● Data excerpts
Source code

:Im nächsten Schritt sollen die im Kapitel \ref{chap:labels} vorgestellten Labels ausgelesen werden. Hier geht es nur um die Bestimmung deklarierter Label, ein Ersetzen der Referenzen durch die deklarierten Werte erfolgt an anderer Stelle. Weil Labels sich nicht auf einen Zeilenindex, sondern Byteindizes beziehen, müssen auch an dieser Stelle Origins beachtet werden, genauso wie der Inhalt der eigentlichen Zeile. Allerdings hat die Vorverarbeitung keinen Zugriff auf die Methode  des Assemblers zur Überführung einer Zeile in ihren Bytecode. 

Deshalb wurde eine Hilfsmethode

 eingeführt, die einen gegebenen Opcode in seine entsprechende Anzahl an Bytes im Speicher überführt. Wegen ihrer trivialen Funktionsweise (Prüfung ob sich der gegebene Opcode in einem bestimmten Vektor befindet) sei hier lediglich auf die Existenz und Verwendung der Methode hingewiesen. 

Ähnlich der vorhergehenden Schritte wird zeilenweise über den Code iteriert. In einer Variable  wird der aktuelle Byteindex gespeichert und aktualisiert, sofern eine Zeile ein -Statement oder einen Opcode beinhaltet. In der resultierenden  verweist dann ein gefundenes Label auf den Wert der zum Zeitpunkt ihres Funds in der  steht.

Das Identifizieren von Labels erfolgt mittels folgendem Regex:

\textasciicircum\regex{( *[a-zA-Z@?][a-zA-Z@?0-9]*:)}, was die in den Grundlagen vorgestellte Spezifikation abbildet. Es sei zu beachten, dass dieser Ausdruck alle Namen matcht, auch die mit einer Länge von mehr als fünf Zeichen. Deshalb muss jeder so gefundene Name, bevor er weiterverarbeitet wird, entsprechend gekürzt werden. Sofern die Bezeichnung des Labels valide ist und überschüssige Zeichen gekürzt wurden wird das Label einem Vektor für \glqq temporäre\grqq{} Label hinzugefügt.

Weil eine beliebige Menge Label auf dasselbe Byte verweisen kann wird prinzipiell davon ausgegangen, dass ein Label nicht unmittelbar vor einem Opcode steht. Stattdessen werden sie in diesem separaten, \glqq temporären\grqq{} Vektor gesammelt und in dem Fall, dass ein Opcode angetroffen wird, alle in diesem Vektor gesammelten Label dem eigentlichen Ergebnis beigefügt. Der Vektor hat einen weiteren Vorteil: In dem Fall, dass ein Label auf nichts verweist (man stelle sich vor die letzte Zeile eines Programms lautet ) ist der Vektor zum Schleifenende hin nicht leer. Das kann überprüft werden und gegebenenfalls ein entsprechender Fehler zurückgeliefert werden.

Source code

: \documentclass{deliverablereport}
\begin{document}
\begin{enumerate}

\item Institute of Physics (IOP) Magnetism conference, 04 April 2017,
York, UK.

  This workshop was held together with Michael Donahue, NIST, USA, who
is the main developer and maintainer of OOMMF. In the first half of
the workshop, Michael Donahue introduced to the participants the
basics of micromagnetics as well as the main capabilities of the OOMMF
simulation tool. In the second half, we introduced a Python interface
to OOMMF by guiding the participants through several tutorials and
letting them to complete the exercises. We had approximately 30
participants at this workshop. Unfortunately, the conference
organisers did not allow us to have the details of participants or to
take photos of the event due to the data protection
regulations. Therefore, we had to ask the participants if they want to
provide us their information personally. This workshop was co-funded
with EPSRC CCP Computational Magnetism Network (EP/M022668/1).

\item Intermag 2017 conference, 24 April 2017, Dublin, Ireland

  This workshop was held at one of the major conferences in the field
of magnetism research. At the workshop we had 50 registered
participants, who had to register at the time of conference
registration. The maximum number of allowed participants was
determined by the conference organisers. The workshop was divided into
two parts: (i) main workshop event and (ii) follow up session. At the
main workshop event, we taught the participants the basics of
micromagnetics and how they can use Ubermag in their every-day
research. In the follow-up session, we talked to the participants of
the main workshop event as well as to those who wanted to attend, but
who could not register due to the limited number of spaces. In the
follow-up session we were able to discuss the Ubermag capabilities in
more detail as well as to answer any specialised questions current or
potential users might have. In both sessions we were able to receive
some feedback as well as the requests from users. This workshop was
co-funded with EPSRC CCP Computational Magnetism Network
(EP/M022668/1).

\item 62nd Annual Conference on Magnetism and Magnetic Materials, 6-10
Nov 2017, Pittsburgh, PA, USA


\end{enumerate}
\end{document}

● Work item
Would you write out the full set of records above without alteration?

● Solution
Source code

:Im nächsten Schritt sollen die im Kapitel \ref{chap:labels} vorgestellten Labels ausgelesen werden. Hier geht es nur um die Bestimmung deklarierter Label, ein Ersetzen der Referenzen durch die deklarierten Werte erfolgt an anderer Stelle. Weil Labels sich nicht auf einen Zeilenindex, sondern Byteindizes beziehen, müssen auch an dieser Stelle Origins beachtet werden, genauso wie der Inhalt der eigentlichen Zeile. Allerdings hat die Vorverarbeitung keinen Zugriff auf die Methode  des Assemblers zur Überführung einer Zeile in ihren Bytecode. 

Deshalb wurde eine Hilfsmethode

 eingeführt, die einen gegebenen Opcode in seine entsprechende Anzahl an Bytes im Speicher überführt. Wegen ihrer trivialen Funktionsweise (Prüfung ob sich der gegebene Opcode in einem bestimmten Vektor befindet) sei hier lediglich auf die Existenz und Verwendung der Methode hingewiesen. 

Ähnlich der vorhergehenden Schritte wird zeilenweise über den Code iteriert. In einer Variable  wird der aktuelle Byteindex gespeichert und aktualisiert, sofern eine Zeile ein -Statement oder einen Opcode beinhaltet. In der resultierenden  verweist dann ein gefundenes Label auf den Wert der zum Zeitpunkt ihres Funds in der  steht.

Das Identifizieren von Labels erfolgt mittels folgendem Regex:

\textasciicircum\regex{( *[a-zA-Z@?][a-zA-Z@?0-9]*:)}, was die in den Grundlagen vorgestellte Spezifikation abbildet. Es sei zu beachten, dass dieser Ausdruck alle Namen matcht, auch die mit einer Länge von mehr als fünf Zeichen. Deshalb muss jeder so gefundene Name, bevor er weiterverarbeitet wird, entsprechend gekürzt werden. Sofern die Bezeichnung des Labels valide ist und überschüssige Zeichen gekürzt wurden wird das Label einem Vektor für \glqq temporäre\grqq{} Label hinzugefügt.

Weil eine beliebige Menge Label auf dasselbe Byte verweisen kann wird prinzipiell davon ausgegangen, dass ein Label nicht unmittelbar vor einem Opcode steht. Stattdessen werden sie in diesem separaten, \glqq temporären\grqq{} Vektor gesammelt und in dem Fall, dass ein Opcode angetroffen wird, alle in diesem Vektor gesammelten Label dem eigentlichen Ergebnis beigefügt. Der Vektor hat einen weiteren Vorteil: In dem Fall, dass ein Label auf nichts verweist (man stelle sich vor die letzte Zeile eines Programms lautet ) ist der Vektor zum Schleifenende hin nicht leer. Das kann überprüft werden und gegebenenfalls ein entsprechender Fehler zurückgeliefert werden.

Source code

: \documentclass{deliverablereport}
\begin{document}
\begin{enumerate}

\item Institute of Physics (IOP) Magnetism conference, 04 April 2017,
York, UK.

  This workshop was held together with Michael Donahue, NIST, USA, who
is the main developer and maintainer of OOMMF. In the first half of
the workshop, Michael Donahue introduced to the participants the
basics of micromagnetics as well as the main capabilities of the OOMMF
simulation tool. In the second half, we introduced a Python interface
to OOMMF by guiding the participants through several tutorials and
letting them to complete the exercises. We had approximately 30
participants at this workshop. Unfortunately, the conference
organisers did not allow us to have the details of participants or to
take photos of the event due to the data protection
regulations. Therefore, we had to ask the participants if they want to
provide us their information personally. This workshop was co-funded
with EPSRC CCP Computational Magnetism Network (EP/M022668/1).

\item Intermag 2017 conference, 24 April 2017, Dublin, Ireland

  This workshop was held at one of the major conferences in the field
of magnetism research. At the workshop we had 50 registered
participants, who had to register at the time of conference
registration. The maximum number of allowed participants was
determined by the conference organisers. The workshop was divided into
two parts: (i) main workshop event and (ii) follow up session. At the
main workshop event, we taught the participants the basics of
micromagnetics and how they can use Ubermag in their every-day
research. In the follow-up session, we talked to the participants of
the main workshop event as well as to those who wanted to attend, but
who could not register due to the limited number of spaces. In the
follow-up session we were able to discuss the Ubermag capabilities in
more detail as well as to answer any specialised questions current or
potential users might have. In both sessions we were able to receive
some feedback as well as the requests from users. This workshop was
co-funded with EPSRC CCP Computational Magnetism Network
(EP/M022668/1).

\item 62nd Annual Conference on Magnetism and Magnetic Materials, 6-10
Nov 2017, Pittsburgh, PA, USA


\end{enumerate}
\end{document}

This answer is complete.